Ce lundi matin (15 avril 2025), comme chaque semaine, j’ai accompli mon obligation de signature hebdomadaire sur le registre de ma mise sous contrôle judiciaire à la caserne de Ben Aknoun. Rien d’inhabituel, jusqu’à ce qu’un communiqué du ministère algérien des Affaires étrangères attire mon attention — un communiqué empreint d’une indignation à la fois bruyante et cynique.
Le ministère s’insurgeait contre l’arrestation, jugée « humiliante, spectaculaire et diffamatoire », d’un employé du consulat d’Algérie à Créteil, par la police française. Cet agent est soupçonné d’implication dans une tentative d’enlèvement visant un blogueur algérien établi en France.

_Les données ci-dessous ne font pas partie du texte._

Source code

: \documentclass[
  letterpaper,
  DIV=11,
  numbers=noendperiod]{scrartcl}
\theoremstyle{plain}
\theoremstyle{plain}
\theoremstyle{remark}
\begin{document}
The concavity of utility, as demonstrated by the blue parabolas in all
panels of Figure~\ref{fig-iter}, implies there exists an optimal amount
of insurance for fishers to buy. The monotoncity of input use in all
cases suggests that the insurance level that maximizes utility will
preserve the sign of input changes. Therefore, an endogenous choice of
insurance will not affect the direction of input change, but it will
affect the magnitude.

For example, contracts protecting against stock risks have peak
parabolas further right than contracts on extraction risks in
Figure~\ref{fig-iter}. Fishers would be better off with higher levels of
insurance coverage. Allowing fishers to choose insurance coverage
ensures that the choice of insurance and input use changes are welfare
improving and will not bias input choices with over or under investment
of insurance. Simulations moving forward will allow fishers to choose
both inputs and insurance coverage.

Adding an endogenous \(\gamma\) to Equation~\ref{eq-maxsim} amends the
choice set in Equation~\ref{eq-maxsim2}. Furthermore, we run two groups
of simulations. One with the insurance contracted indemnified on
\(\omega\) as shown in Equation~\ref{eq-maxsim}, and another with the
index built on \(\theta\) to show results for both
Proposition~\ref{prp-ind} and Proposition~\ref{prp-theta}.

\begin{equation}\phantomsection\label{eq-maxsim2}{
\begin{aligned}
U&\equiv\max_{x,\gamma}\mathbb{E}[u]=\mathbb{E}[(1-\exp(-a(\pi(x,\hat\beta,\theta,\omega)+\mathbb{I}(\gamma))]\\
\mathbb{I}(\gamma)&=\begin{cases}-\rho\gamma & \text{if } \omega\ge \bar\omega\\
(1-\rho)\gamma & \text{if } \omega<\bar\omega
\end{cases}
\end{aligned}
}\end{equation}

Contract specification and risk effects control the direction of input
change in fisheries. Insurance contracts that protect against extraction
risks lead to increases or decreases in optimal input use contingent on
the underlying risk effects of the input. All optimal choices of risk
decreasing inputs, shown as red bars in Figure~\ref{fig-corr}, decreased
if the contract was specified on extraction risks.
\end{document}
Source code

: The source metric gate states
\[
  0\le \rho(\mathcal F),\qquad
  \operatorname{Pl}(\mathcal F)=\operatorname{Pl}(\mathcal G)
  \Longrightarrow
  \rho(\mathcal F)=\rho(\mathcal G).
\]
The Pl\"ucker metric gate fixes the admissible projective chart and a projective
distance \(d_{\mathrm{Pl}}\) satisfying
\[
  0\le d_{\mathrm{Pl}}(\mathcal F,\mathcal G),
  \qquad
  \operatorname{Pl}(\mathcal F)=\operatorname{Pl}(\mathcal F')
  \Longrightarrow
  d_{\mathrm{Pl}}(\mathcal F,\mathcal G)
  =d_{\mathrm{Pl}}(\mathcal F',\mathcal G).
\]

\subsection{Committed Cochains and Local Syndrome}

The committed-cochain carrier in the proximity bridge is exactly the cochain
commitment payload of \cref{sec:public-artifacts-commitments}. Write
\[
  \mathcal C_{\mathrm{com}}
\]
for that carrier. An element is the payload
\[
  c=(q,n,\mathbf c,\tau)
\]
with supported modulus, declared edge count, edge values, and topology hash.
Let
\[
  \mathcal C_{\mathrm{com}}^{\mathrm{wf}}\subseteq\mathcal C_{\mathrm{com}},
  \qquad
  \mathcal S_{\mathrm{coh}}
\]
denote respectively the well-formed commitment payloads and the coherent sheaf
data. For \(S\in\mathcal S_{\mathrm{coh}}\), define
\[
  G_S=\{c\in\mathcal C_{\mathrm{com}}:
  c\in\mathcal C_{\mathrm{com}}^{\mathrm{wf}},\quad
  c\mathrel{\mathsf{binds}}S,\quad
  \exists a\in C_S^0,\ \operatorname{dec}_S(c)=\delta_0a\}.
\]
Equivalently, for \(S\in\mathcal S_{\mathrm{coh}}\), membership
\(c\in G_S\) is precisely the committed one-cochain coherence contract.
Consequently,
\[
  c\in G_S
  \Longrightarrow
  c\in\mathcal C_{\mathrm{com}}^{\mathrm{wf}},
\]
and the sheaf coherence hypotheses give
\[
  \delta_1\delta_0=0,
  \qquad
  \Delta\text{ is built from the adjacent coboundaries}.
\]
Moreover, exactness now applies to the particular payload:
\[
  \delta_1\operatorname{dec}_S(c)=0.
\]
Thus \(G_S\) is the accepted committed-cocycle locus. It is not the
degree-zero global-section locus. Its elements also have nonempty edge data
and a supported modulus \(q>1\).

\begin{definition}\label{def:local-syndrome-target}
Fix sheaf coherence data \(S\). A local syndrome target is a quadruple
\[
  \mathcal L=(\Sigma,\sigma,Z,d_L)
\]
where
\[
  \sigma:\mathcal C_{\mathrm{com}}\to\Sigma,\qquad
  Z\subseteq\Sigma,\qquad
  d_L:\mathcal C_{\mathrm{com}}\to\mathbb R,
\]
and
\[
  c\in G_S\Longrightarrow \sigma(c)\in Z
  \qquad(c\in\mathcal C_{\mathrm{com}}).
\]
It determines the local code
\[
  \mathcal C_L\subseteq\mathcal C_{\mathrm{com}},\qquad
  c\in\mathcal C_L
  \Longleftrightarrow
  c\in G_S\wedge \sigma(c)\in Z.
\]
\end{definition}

Ce discours officiel aurait pu sembler légitime, s’il n’émanait pas d’un régime qui, depuis des décennies, pratique lui-même des arrestations arbitraires, des traitements inhumains et des violations systématiques des droits fondamentaux à l’encontre de ses propres citoyens.
Depuis le début du Hirak en 2019, les atteintes aux libertés n’ont cessé de s’intensifier : arrestations de militants, harcèlement judiciaire, musellement de la presse libre, et instrumentalisation de la justice à des fins politiques. Aujourd’hui encore, des centaines de prisonniers d’opinion croupissent derrière les barreaux, pendant que des milliers d’autres vivent sous la menace permanente de poursuites.
Ce régime indigné à l’étranger piétine au quotidien les principes mêmes qu’il invoque. L’humiliation, la véritable, celle qu’endure le peuple algérien, se manifeste à travers :
- Une justice transformée en bras armé du pouvoir ;
- Un pays aux ressources abondantes réduit à la misère ;
- Une jeunesse condamnée à choisir entre l’exil ou la déchéance ;
- Une fuite massive de cerveaux vers l’Europe et l’Amérique du Nord ;
- Le mensonge généralisé dans les statistiques, les élections et la réalité sociale ;
- La diffusion institutionnelle de discours de haine et de division ;
- La défiguration de l’image d’une nation fière de sa révolution et de ses martyrs.
Comment un pouvoir aussi répressif peut-il condamner l’arrestation d’un suspect à Paris, alors qu’il piétine chaque jour la dignité de ses propres citoyens ?
J’en suis moi-même témoin et victime. Déclaré publiquement « terroriste » par un substitut du procureur sans la moindre base légale. Arrêté brutalement devant mes enfants à la veille des élections de 2022, détenu arbitrairement pendant plus de 30 heures, puis relâché sans qu’aucune charge ne soit retenue. Tout cela sans réparation, ni sanction contre les responsables.
D’autres, comme le militant Sami Dernouni, ont subi des traitements inhumains — tortures, violences, et humiliations — en toute impunité. Sans compter les licenciements arbitraires, les interdictions de sortie du territoire, les saisies illégales de téléphones, et le climat général de terreur.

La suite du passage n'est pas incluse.